Saved data entries:
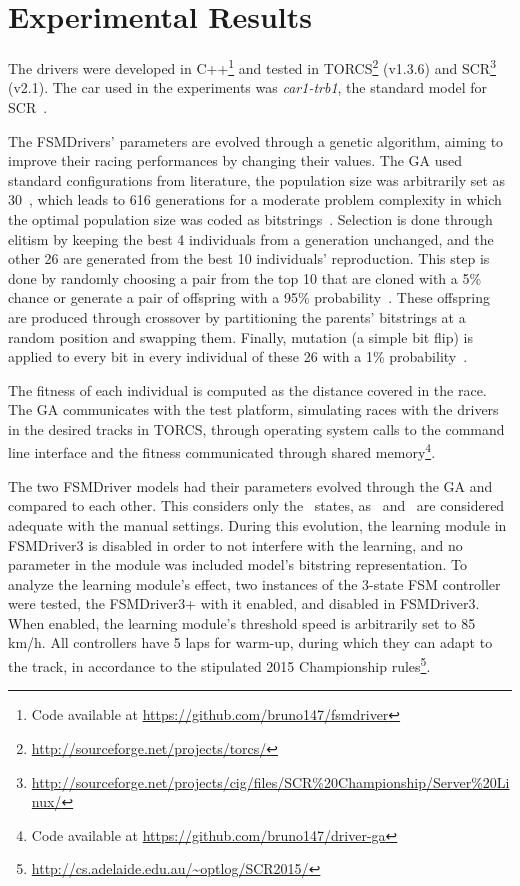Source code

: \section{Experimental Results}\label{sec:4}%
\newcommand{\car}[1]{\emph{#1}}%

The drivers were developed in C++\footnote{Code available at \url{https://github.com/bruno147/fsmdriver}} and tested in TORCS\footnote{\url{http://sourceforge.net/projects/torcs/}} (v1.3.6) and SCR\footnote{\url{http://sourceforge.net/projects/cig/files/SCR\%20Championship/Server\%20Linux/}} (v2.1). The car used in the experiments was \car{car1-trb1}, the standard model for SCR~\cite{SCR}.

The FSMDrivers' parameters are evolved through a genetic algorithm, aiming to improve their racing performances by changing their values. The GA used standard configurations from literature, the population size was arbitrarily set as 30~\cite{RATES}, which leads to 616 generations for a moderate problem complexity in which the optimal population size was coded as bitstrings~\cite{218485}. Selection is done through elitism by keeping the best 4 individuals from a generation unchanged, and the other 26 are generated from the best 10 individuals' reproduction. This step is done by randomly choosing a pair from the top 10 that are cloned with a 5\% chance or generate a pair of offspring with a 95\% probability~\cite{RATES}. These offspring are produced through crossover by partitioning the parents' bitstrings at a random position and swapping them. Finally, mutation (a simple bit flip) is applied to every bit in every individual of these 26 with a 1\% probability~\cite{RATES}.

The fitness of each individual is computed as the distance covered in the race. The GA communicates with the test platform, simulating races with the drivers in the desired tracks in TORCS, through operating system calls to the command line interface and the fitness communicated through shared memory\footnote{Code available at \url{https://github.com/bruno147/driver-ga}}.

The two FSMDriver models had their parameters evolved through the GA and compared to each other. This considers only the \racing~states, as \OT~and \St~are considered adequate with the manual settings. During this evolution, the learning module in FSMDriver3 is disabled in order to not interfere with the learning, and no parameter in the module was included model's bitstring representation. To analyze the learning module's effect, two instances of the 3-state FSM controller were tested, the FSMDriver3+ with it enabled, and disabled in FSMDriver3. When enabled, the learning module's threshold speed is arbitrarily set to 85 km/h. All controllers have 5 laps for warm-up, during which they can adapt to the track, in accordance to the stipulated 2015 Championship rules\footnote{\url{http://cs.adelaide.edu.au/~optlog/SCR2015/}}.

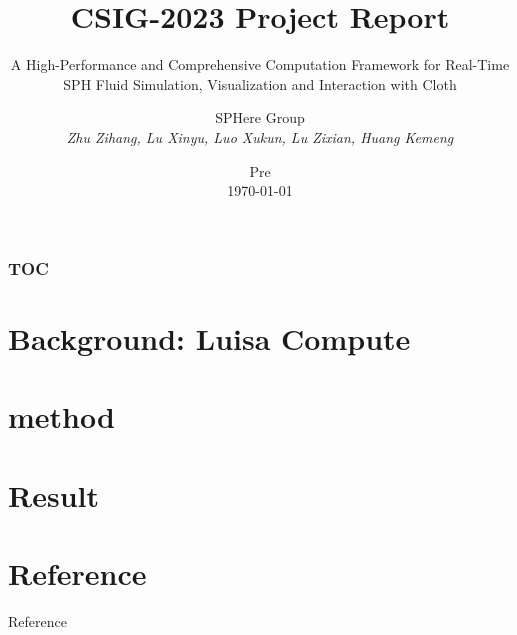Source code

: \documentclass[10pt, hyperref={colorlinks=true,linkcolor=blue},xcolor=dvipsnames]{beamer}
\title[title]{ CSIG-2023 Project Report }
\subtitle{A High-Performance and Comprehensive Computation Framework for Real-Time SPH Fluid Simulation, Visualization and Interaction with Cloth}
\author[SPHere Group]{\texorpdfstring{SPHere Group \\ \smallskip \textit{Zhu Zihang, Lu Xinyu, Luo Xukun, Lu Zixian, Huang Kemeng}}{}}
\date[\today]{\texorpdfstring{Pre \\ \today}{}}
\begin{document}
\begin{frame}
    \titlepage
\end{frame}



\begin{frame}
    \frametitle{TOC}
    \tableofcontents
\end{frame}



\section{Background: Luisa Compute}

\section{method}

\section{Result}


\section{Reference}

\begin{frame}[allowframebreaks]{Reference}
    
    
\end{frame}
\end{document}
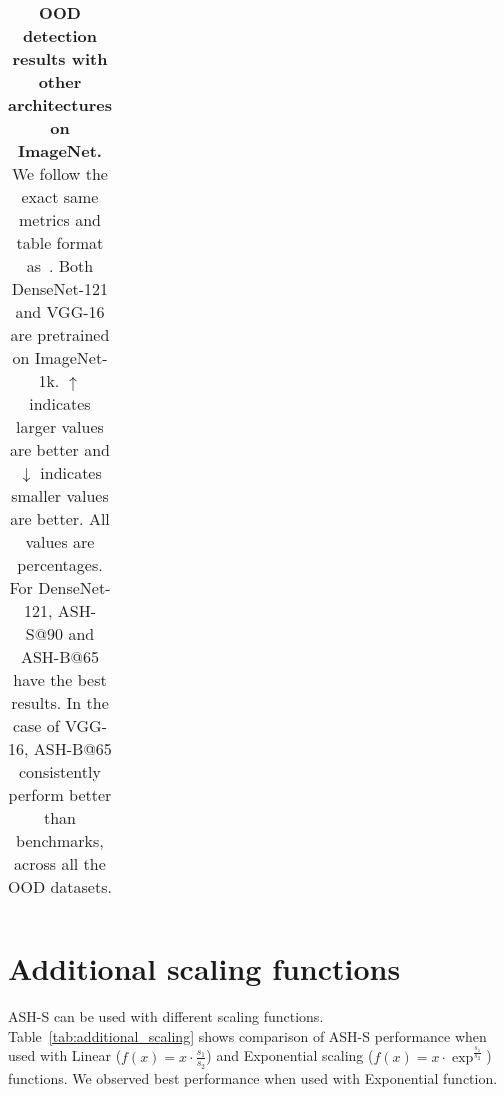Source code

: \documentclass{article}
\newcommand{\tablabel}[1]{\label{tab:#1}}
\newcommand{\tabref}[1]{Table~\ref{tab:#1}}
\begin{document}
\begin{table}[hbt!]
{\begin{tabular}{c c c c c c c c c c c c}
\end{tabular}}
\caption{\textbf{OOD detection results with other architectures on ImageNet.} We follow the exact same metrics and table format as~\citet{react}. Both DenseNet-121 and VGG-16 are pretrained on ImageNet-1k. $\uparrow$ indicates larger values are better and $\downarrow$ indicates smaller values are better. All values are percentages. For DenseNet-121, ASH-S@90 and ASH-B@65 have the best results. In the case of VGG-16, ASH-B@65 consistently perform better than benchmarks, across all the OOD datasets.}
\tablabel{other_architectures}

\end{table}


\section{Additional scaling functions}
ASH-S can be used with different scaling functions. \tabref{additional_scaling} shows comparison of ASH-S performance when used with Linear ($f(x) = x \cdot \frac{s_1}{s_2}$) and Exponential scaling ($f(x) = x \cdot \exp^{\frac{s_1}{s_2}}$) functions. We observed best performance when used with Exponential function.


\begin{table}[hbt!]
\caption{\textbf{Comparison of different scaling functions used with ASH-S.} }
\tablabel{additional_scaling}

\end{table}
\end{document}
---
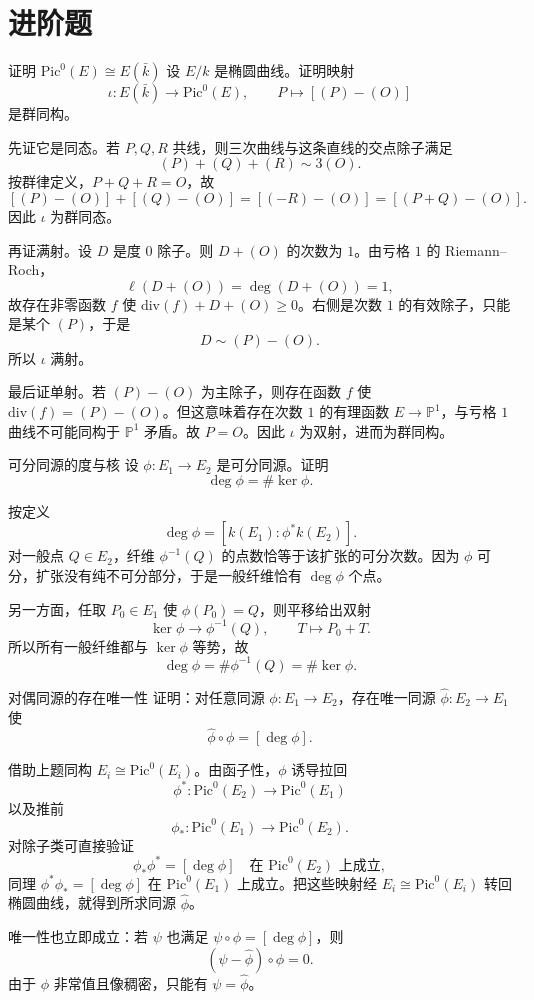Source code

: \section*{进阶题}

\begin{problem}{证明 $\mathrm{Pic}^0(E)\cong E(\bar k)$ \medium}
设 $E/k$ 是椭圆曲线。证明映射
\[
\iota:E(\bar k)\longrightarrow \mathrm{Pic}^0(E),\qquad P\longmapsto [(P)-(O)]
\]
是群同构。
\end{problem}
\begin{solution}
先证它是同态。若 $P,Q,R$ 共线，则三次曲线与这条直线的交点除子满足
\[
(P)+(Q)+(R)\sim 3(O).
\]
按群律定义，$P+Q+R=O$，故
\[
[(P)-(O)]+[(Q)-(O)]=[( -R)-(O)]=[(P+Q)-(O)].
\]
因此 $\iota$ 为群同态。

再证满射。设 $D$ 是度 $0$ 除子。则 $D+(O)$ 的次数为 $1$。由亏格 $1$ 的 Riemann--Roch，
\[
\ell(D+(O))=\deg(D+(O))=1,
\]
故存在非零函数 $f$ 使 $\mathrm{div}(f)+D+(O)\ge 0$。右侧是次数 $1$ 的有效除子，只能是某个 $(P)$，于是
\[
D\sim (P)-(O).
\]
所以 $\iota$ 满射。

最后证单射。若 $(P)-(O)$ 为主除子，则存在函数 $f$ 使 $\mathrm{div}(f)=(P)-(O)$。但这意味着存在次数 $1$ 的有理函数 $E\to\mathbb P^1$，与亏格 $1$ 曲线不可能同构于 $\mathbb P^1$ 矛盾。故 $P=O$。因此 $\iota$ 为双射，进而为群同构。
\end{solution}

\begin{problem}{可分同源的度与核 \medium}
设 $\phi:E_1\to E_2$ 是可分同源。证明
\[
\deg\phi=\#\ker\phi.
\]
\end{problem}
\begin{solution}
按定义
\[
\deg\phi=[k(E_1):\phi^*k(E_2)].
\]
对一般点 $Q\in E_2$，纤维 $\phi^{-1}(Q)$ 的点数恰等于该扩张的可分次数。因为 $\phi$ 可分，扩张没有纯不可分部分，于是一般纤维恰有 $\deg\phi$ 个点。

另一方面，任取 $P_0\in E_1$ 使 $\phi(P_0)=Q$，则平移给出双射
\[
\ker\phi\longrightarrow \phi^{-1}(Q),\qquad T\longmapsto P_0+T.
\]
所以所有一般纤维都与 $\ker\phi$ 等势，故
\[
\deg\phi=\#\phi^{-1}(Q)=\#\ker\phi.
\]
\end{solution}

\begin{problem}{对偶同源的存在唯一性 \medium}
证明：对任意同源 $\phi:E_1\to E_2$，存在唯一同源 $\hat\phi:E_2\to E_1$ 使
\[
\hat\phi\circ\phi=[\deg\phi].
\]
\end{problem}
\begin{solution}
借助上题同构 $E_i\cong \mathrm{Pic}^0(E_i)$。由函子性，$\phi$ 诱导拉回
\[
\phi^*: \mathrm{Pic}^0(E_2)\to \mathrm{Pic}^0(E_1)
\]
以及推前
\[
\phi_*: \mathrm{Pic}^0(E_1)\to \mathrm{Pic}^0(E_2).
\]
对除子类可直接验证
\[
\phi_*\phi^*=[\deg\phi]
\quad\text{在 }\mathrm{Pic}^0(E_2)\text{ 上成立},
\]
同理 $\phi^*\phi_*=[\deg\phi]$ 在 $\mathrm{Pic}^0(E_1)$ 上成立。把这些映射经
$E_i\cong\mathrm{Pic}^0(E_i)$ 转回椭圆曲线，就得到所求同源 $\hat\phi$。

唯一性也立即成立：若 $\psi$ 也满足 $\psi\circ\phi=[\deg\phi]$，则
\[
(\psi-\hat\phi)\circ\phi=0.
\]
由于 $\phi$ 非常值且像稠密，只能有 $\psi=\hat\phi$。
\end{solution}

WHAT IS BEING ASKED: Go through the data and gather every line that holds "caption".

RESPONSE BOX:
\caption{\textbf{OOD detection results with other architectures on ImageNet.} We follow the exact same metrics and table format as~\citet{react}. Both DenseNet-121 and VGG-16 are pretrained on ImageNet-1k. $\uparrow$ indicates larger values are better and $\downarrow$ indicates smaller values are better. All values are percentages. For DenseNet-121, ASH-S@90 and ASH-B@65 have the best results. In the case of VGG-16, ASH-B@65 consistently perform better than benchmarks, across all the OOD datasets.}
\caption{\textbf{Comparison of different scaling functions used with ASH-S.} }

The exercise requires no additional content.